Impartiality to the numbers? Very doable. But the goal of every game is to have fun, as such, your impartiality should be, at best, utilitarian. Be as impartial as possible, until you realize that just because the game says that X should happen because Y just happened, it's going to make for a very bad gameplay experience.
ie: In WoW on a pvp server, you WILL get griefed. Because they rules say that they can and there's nothing you can do about it because you're too low level. To take this to D&D, an arch-demon from the 9th circle of hell can show up and massacre your lvl2 party because they happened to kill a young succubus he was about to get it on with. This however, is dumb and not fun. Therefore, most high-powered monsters show up, do something flashy, taunt the players, laugh and then run away. Which is generally considered to be fun.

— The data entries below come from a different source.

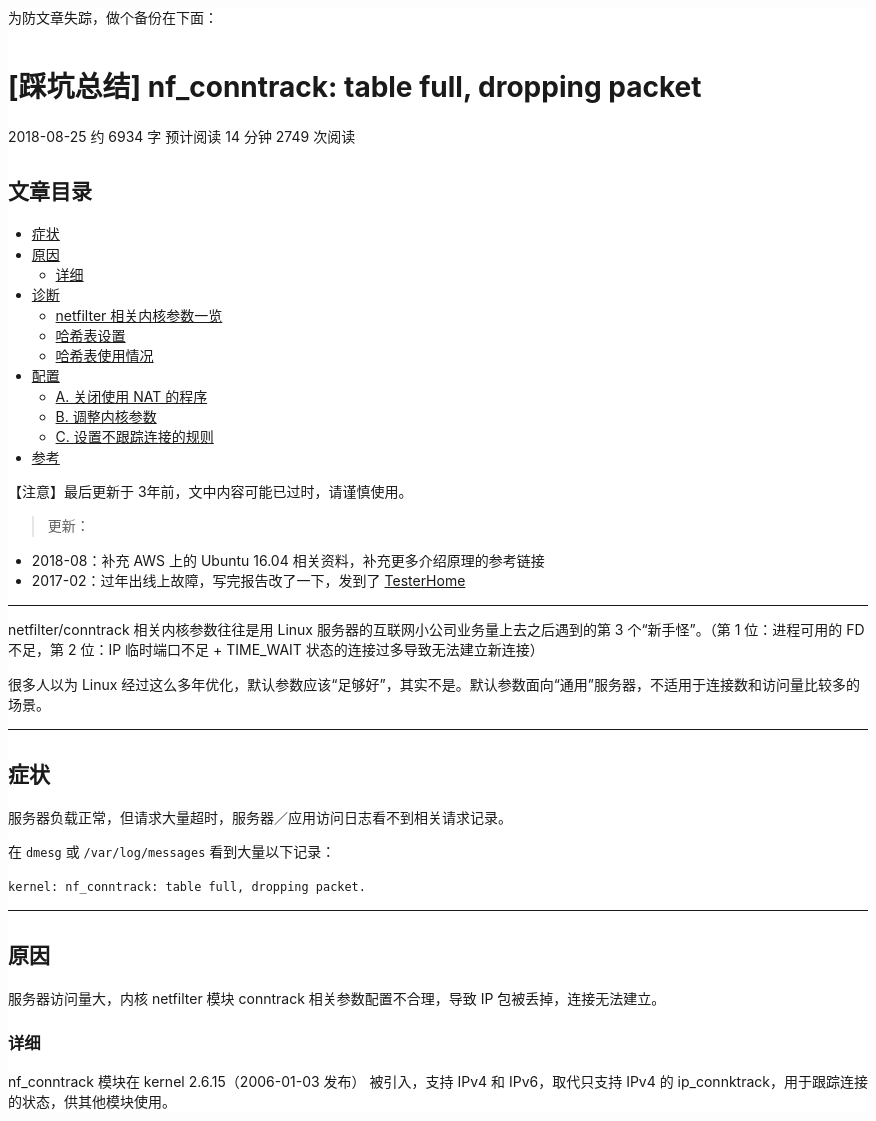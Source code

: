为防文章失踪，做个备份在下面：

\[踩坑总结\] nf\_conntrack: table full, dropping packet
===================================================

2018-08-25 约 6934 字 预计阅读 14 分钟 2749 次阅读

文章目录
----

*   [症状](#症状)
*   [原因](#原因)
    *   [详细](#详细)
*   [诊断](#诊断)
    *   [netfilter 相关内核参数一览](#netfilter-相关内核参数一览)
    *   [哈希表设置](#哈希表设置)
    *   [哈希表使用情况](#哈希表使用情况)
*   [配置](#配置)
    *   [A. 关闭使用 NAT 的程序](#a-关闭使用-nat-的程序)
    *   [B. 调整内核参数](#b-调整内核参数)
    *   [C. 设置不跟踪连接的规则](#c-设置不跟踪连接的规则)
*   [参考](#参考)

【注意】最后更新于 3年前，文中内容可能已过时，请谨慎使用。

> 更新：

*   2018-08：补充 AWS 上的 Ubuntu 16.04 相关资料，补充更多介绍原理的参考链接
*   2017-02：过年出线上故障，写完报告改了一下，发到了 [TesterHome](https://testerhome.com/topics/7509)

* * *

netfilter/conntrack 相关内核参数往往是用 Linux 服务器的互联网小公司业务量上去之后遇到的第 3 个“新手怪”。（第 1 位：进程可用的 FD 不足，第 2 位：IP 临时端口不足 + TIME\_WAIT 状态的连接过多导致无法建立新连接）

很多人以为 Linux 经过这么多年优化，默认参数应该“足够好”，其实不是。默认参数面向“通用”服务器，不适用于连接数和访问量比较多的场景。

* * *

[](#症状)症状
---------

服务器负载正常，但请求大量超时，服务器／应用访问日志看不到相关请求记录。

在 `dmesg` 或 `/var/log/messages` 看到大量以下记录：

`kernel: nf_conntrack: table full, dropping packet.`

* * *

[](#原因)原因
---------

服务器访问量大，内核 netfilter 模块 conntrack 相关参数配置不合理，导致 IP 包被丢掉，连接无法建立。

### [](#详细)详细

nf\_conntrack 模块在 kernel 2.6.15（2006-01-03 发布） 被引入，支持 IPv4 和 IPv6，取代只支持 IPv4 的 ip\_connktrack，用于跟踪连接的状态，供其他模块使用。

So yes, I agree you should stay impartial to the numbers, but only as long as you are not remaining impartial to goal of the game, which is to maximize fun.
The goal of the games you're comparing are quite different. In sports like baseball or football, the goal of the game is to play to win, not just have fun or have a shared experience. The rules are, therefore, much more important to provide a fair game so that the win is determined by pitting skill vs skill, not skill vs superior ability to cheat the rules.
Originally, "winning" was fun, sports were more friendly competition and less hardcore money-grabs.
The goal of a role playing game isn't to win. Aside from various tournaments, there's no competition between players that will determine "a winner". There's no need for as much strict adherence to hard rules to provide fairness unblemished by a player gaining an advantage or two.
Well, to an extent the goal is to win. The players are trying to overcome the challenges, and the DM is trying to overcome the players with the challenges. But it's a much friendlier competition, and yes, competition can, and IMO should exist between players. ie: the Gimli-Legolas orc-killing competition.
There's also the nature of the game. The nature of most sports is determined by what the rules define the sport to be. How do you tell who wins in baseball? The rules tell you exactly how you can score.
In RPGs, the players take on the roles of avatars interaction with a fictional world but real from the avatar's perspective where they can do pretty much anything they want within their defined powers and free wills. They're not constrained within a certain playing area, to particular game durations or innings, to limited forms of contact with other game participants. The rules have to be treated as incomplete and open-ended. They may not be able to completely define how an avatar's action would play out, hence, the flexibility a player or GM has to determine the downstream events that unfold from a PC action, overruling written rules as necessary to do it (and the accolades they get if they do a clever job at it).
I agree, I think generally the group(DM included) is victorious in the game provided that everyone had a good time.